Las MM Carmelitas Descalzas de Alba de Tormes están haciendo un gran Museo Carmelitano que tendrá una gran superficie de exposición, aún cuando para verlo acabado falta un poco de tiempo y unas cuantas obras, pero estos últimos días han abierto al público una primera parte muy entrañable por cuanto está muy ligada a nuestra querida y amada Santa. Se entra por una puerta a la derecha del presbiterio dando acceso a una antesala pequeña, al camarín bajo y a la llamada escalera del Duque que nos eleva a otra pequeña antesala, al camrín alto y otras dos salas de exposición.

 

En el camarín alto podemos apreciar, tras dos puerta grandes y otras dos enrejadas, el sepulcro de Santa Teresa de Jesús.

                         El sepulcro de Santa Teresa, es el centro de la iglesia y de esta capilla camarín. El cuerpo de la Santa tras tener varias ubicaciones en la antigua capilla mayor, pasó con su urna de piedra alabastrina en 1677 al nuevo retablo de la nueva capilla mayor. Después de modificar el arco recubriendolo de mármoles, se porcede a cambiar la anteior urna por una nueva de mármol negro jaspeado, procedente de los Montes de Toledo, con sus adornos de bronce dorados, de oro molido y rematado por dos querubines de mármol blanco. Dentro de ella, en una caja de plata ricamente adornada de realce de la misma materia, forrada toda por dentro en terciopelo carmesí, hecha en Orleans, yace su cuerpo. El sepulcro se puede ver desde la iglesia tras una reja de plata y desde el camarín de una de hierro

                          Fue donada por los reyes Fernando VI y Dª Bárbara de Braganza, y es obra de Jacques Marquet      

Y en antesala y las dos salas del camarín alto, podemos ver los cobres y otras pinturas excelentes y entrañables.

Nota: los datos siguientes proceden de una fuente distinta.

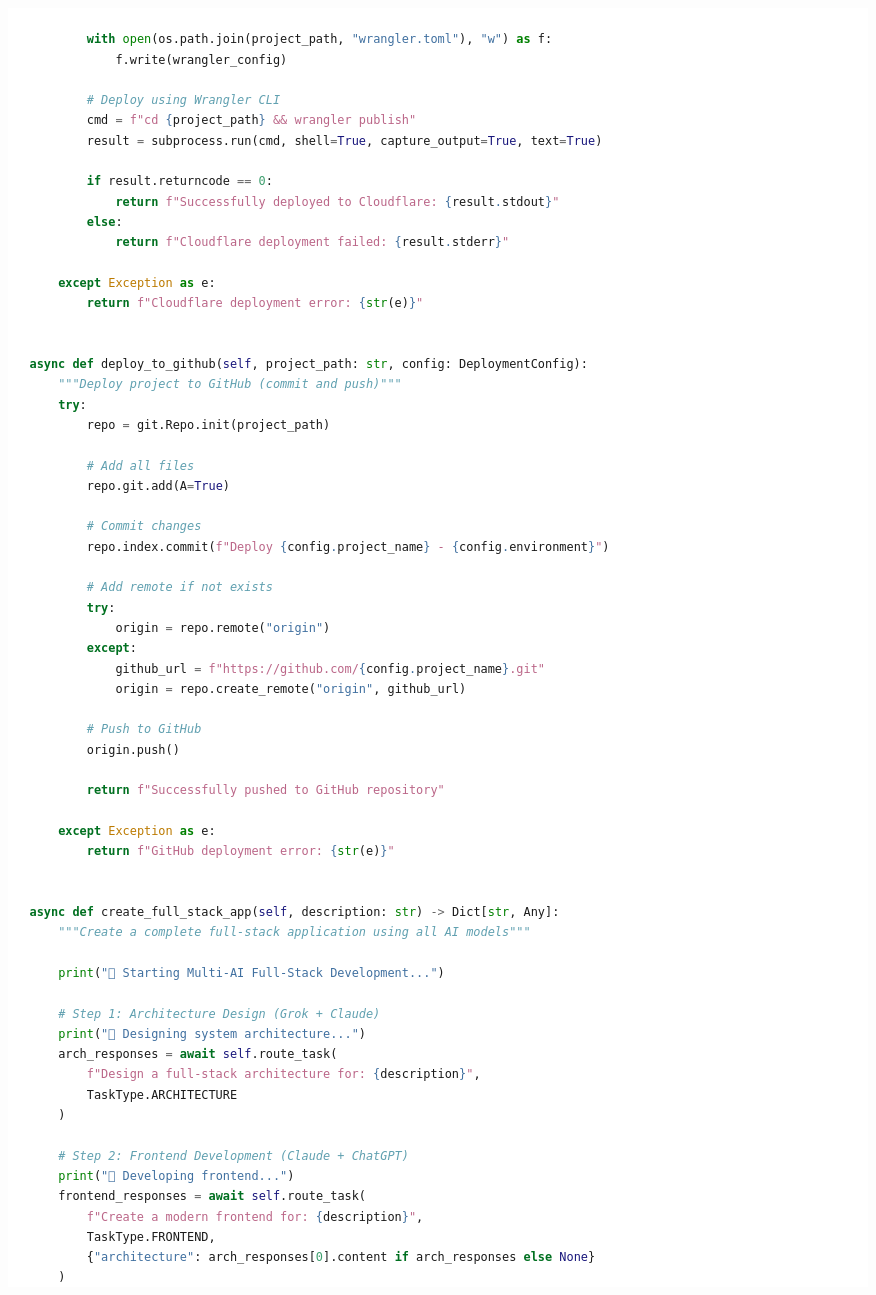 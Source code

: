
  ```py
            
            with open(os.path.join(project_path, "wrangler.toml"), "w") as f:
                f.write(wrangler_config)
            
            # Deploy using Wrangler CLI
            cmd = f"cd {project_path} && wrangler publish"
            result = subprocess.run(cmd, shell=True, capture_output=True, text=True)
            
            if result.returncode == 0:
                return f"Successfully deployed to Cloudflare: {result.stdout}"
            else:
                return f"Cloudflare deployment failed: {result.stderr}"
                
        except Exception as e:
            return f"Cloudflare deployment error: {str(e)}"


    async def deploy_to_github(self, project_path: str, config: DeploymentConfig):
        """Deploy project to GitHub (commit and push)"""
        try:
            repo = git.Repo.init(project_path)
            
            # Add all files
            repo.git.add(A=True)
            
            # Commit changes
            repo.index.commit(f"Deploy {config.project_name} - {config.environment}")
            
            # Add remote if not exists
            try:
                origin = repo.remote("origin")
            except:
                github_url = f"https://github.com/{config.project_name}.git"
                origin = repo.create_remote("origin", github_url)
            
            # Push to GitHub
            origin.push()
            
            return f"Successfully pushed to GitHub repository"
            
        except Exception as e:
            return f"GitHub deployment error: {str(e)}"


    async def create_full_stack_app(self, description: str) -> Dict[str, Any]:
        """Create a complete full-stack application using all AI models"""
        
        print("🚀 Starting Multi-AI Full-Stack Development...")
        
        # Step 1: Architecture Design (Grok + Claude)
        print("📐 Designing system architecture...")
        arch_responses = await self.route_task(
            f"Design a full-stack architecture for: {description}",
            TaskType.ARCHITECTURE
        )
        
        # Step 2: Frontend Development (Claude + ChatGPT)
        print("🎨 Developing frontend...")
        frontend_responses = await self.route_task(
            f"Create a modern frontend for: {description}",
            TaskType.FRONTEND,
            {"architecture": arch_responses[0].content if arch_responses else None}
        )
 ```
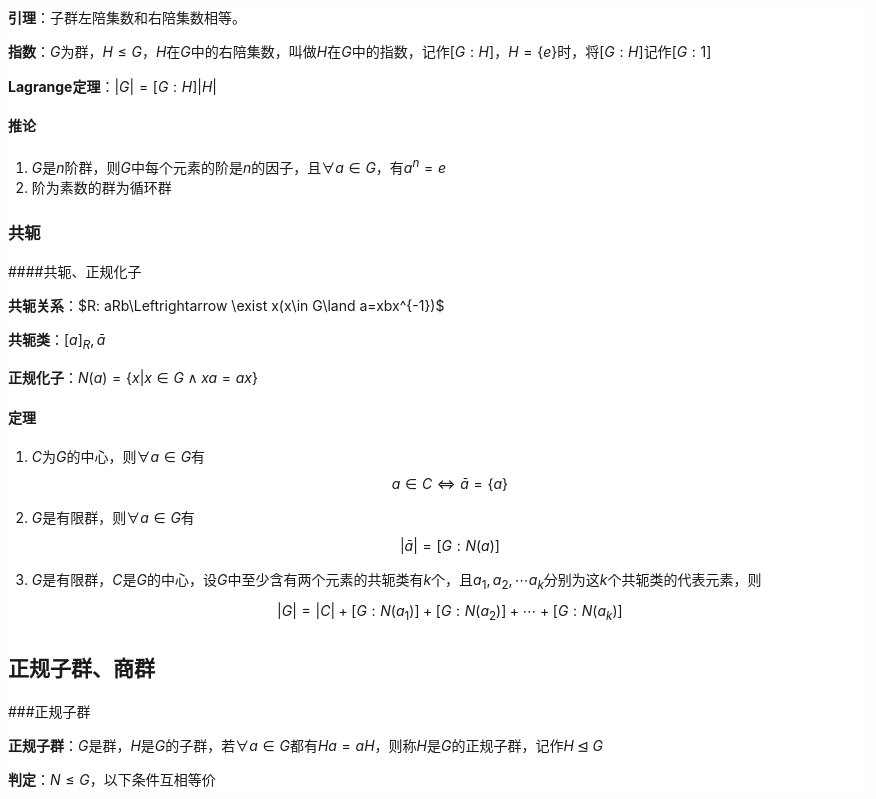 **引理**：子群左陪集数和右陪集数相等。

**指数**：$G$为群$，H\le G，H$在$G$中的右陪集数，叫做$H$在$G$中的指数，记作$[G:H]$，$H=\{e\}$时，将$[G:H]$记作$[G:1]$

**Lagrange定理**：$|G|=[G:H]|H|$

#### 推论

1. $G$是$n$阶群，则$G$中每个元素的阶是$n$的因子，且$\forall a\in G$，有$a^n=e$
2. 阶为素数的群为循环群

### 共轭

####共轭、正规化子

**共轭关系**：$R: aRb\Leftrightarrow \exist x(x\in G\land a=xbx^{-1})$

**共轭类**：$[a]_R, \bar a$

**正规化子**：$N(a)=\{x|x\in G\land xa=ax\}$

#### 定理

1. $C$为$G$的中心，则$\forall a\in G$有
   $$
   a\in C\Leftrightarrow \bar a=\{a\}
   $$

2. $G$是有限群，则$\forall a\in G$有
   $$
   |\bar a|=[G:N(a)]
   $$

3. $G$是有限群，$C$是$G$的中心，设$G$中至少含有两个元素的共轭类有$k$个，且$a_1,a_2,\cdots a_k$分别为这$k$个共轭类的代表元素，则
   $$
   |G|=|C|+[G:N(a_1)]+[G:N(a_2)]+\cdots+[G:N(a_k)]
   $$

















## 正规子群、商群

###正规子群

**正规子群**：$G$是群，$H$是$G$的子群，若$\forall a\in G$都有$Ha=aH$，则称$H$是$G$的正规子群，记作$H\unlhd G$

**判定**：$N\le G$，以下条件互相等价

                     En estas salas se expone lo mejor de la colección de pintura en cobre y piedra del monasterio, tanto por su variedad y número como por la excepcional calidad de algunas piezas, que por realizarse en superficies no porosas no absorbían los colores y lograban una pintura brillante y luminosa. También son más resistentes a la humedad, no se agrietan, lo cual unido al menor tamaño facilitaba el transporte, evitando deterioros y una mejor conservación. Al ser sus dimensiones reducidas, hacen que sean obras muy adecuadas para la oración y el recogimiento en los conventos de clausura.

 

Espero que os guste y apreciéis el conjunto y no la calidad de las fotografías pues fueron hechas en el transcurso de una visita guiada y los reflejos no dejan apreciar todo el valor de lo captado.